Die deutsche Regierung will den heimischen Finanzsektor fit für die Zukunft machen. Krypto und Blockchain spielen dabei ebenfalls eine Rolle. Am 29. Juni haben der Bundesfinanzminister Christian Lindner und der Bundesjustizminister Marco Buschmann den Plan für ein zukünftiges Finanzierungsrecht vorgestellt. Die Ministerien der beiden FDP-Politiker arbeiteten zusammen an dem Vorschlag, der auch positive Folgen für die deutsche Krypto-Industrie haben könnte.
Das Gesetzespaket sieht vor allem eine Vereinfachung des Zugangs zum Wertpapiermarkt sowohl für Privatpersonen als auch für Unternehmen vor. "Wir wollen Deutschland zum führenden Standort für Start-ups und wachsende Unternehmen machen", zitierte die FAZ den Bundesfinanzminister. Laut Lindner können die kommende digitale Transformation der Wirtschaft und das Management des Klimawandels nur durch die Verfügbarkeit ausreichenden privaten Kapitals bewältigt werden.
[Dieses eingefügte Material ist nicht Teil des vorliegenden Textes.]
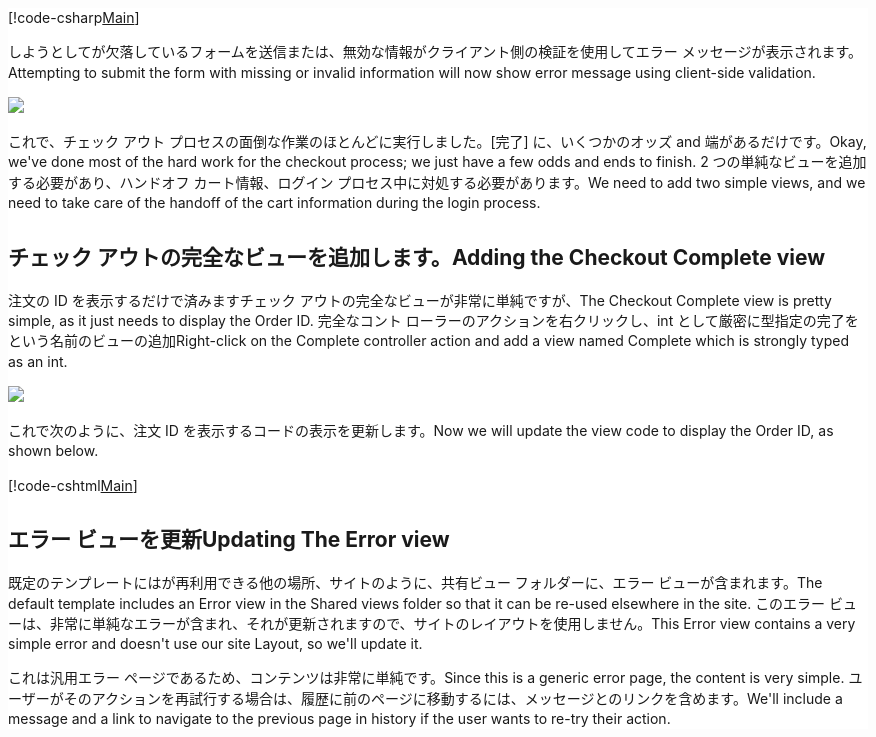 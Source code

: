 [!code-csharp[Main](mvc-music-store-part-9/samples/sample11.cs)]

<span data-ttu-id="908dc-163">しようとしてが欠落しているフォームを送信または、無効な情報がクライアント側の検証を使用してエラー メッセージが表示されます。</span><span class="sxs-lookup"><span data-stu-id="908dc-163">Attempting to submit the form with missing or invalid information will now show error message using client-side validation.</span></span>

![](mvc-music-store-part-9/_static/image7.png)

<span data-ttu-id="908dc-164">これで、チェック アウト プロセスの面倒な作業のほとんどに実行しました。[完了] に、いくつかのオッズ and 端があるだけです。</span><span class="sxs-lookup"><span data-stu-id="908dc-164">Okay, we've done most of the hard work for the checkout process; we just have a few odds and ends to finish.</span></span> <span data-ttu-id="908dc-165">2 つの単純なビューを追加する必要があり、ハンドオフ カート情報、ログイン プロセス中に対処する必要があります。</span><span class="sxs-lookup"><span data-stu-id="908dc-165">We need to add two simple views, and we need to take care of the handoff of the cart information during the login process.</span></span>

## <a name="adding-the-checkout-complete-view"></a><span data-ttu-id="908dc-166">チェック アウトの完全なビューを追加します。</span><span class="sxs-lookup"><span data-stu-id="908dc-166">Adding the Checkout Complete view</span></span>

<span data-ttu-id="908dc-167">注文の ID を表示するだけで済みますチェック アウトの完全なビューが非常に単純ですが、</span><span class="sxs-lookup"><span data-stu-id="908dc-167">The Checkout Complete view is pretty simple, as it just needs to display the Order ID.</span></span> <span data-ttu-id="908dc-168">完全なコント ローラーのアクションを右クリックし、int として厳密に型指定の完了をという名前のビューの追加</span><span class="sxs-lookup"><span data-stu-id="908dc-168">Right-click on the Complete controller action and add a view named Complete which is strongly typed as an int.</span></span>

![](mvc-music-store-part-9/_static/image8.png)

<span data-ttu-id="908dc-169">これで次のように、注文 ID を表示するコードの表示を更新します。</span><span class="sxs-lookup"><span data-stu-id="908dc-169">Now we will update the view code to display the Order ID, as shown below.</span></span>

[!code-cshtml[Main](mvc-music-store-part-9/samples/sample12.cshtml)]

## <a name="updating-the-error-view"></a><span data-ttu-id="908dc-170">エラー ビューを更新</span><span class="sxs-lookup"><span data-stu-id="908dc-170">Updating The Error view</span></span>

<span data-ttu-id="908dc-171">既定のテンプレートにはが再利用できる他の場所、サイトのように、共有ビュー フォルダーに、エラー ビューが含まれます。</span><span class="sxs-lookup"><span data-stu-id="908dc-171">The default template includes an Error view in the Shared views folder so that it can be re-used elsewhere in the site.</span></span> <span data-ttu-id="908dc-172">このエラー ビューは、非常に単純なエラーが含まれ、それが更新されますので、サイトのレイアウトを使用しません。</span><span class="sxs-lookup"><span data-stu-id="908dc-172">This Error view contains a very simple error and doesn't use our site Layout, so we'll update it.</span></span>

<span data-ttu-id="908dc-173">これは汎用エラー ページであるため、コンテンツは非常に単純です。</span><span class="sxs-lookup"><span data-stu-id="908dc-173">Since this is a generic error page, the content is very simple.</span></span> <span data-ttu-id="908dc-174">ユーザーがそのアクションを再試行する場合は、履歴に前のページに移動するには、メッセージとのリンクを含めます。</span><span class="sxs-lookup"><span data-stu-id="908dc-174">We'll include a message and a link to navigate to the previous page in history if the user wants to re-try their action.</span></span>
Digitalisierung des Kapitalmarkts steht auf der Agenda
Das Gesetz über die zukünftige Finanzierung soll im nächsten Jahr abgeschlossen werden und kann sofort in Kraft treten. Das Gesetz würde dann 2023 in Kraft treten. Der Grundgedanke war jedoch bereits im Regierungsprogramm festgelegt.
Eine Kernsäule des Gesetzesinitiativen ist die digitale Transformation von Aktiengesellschaften. Lindner und Buschmann versprachen zum Beispiel eine Erweiterung des Gesetzes über digitale Wertpapiere und die Abschaffung der Papierpflicht bei der Dokumentation von Wertpapiertransaktionen. Diese Maßnahme bremst die Digitalisierung deutlich. Eine Maßnahme, die die Crypto-Welt sicher beeinflussen wird.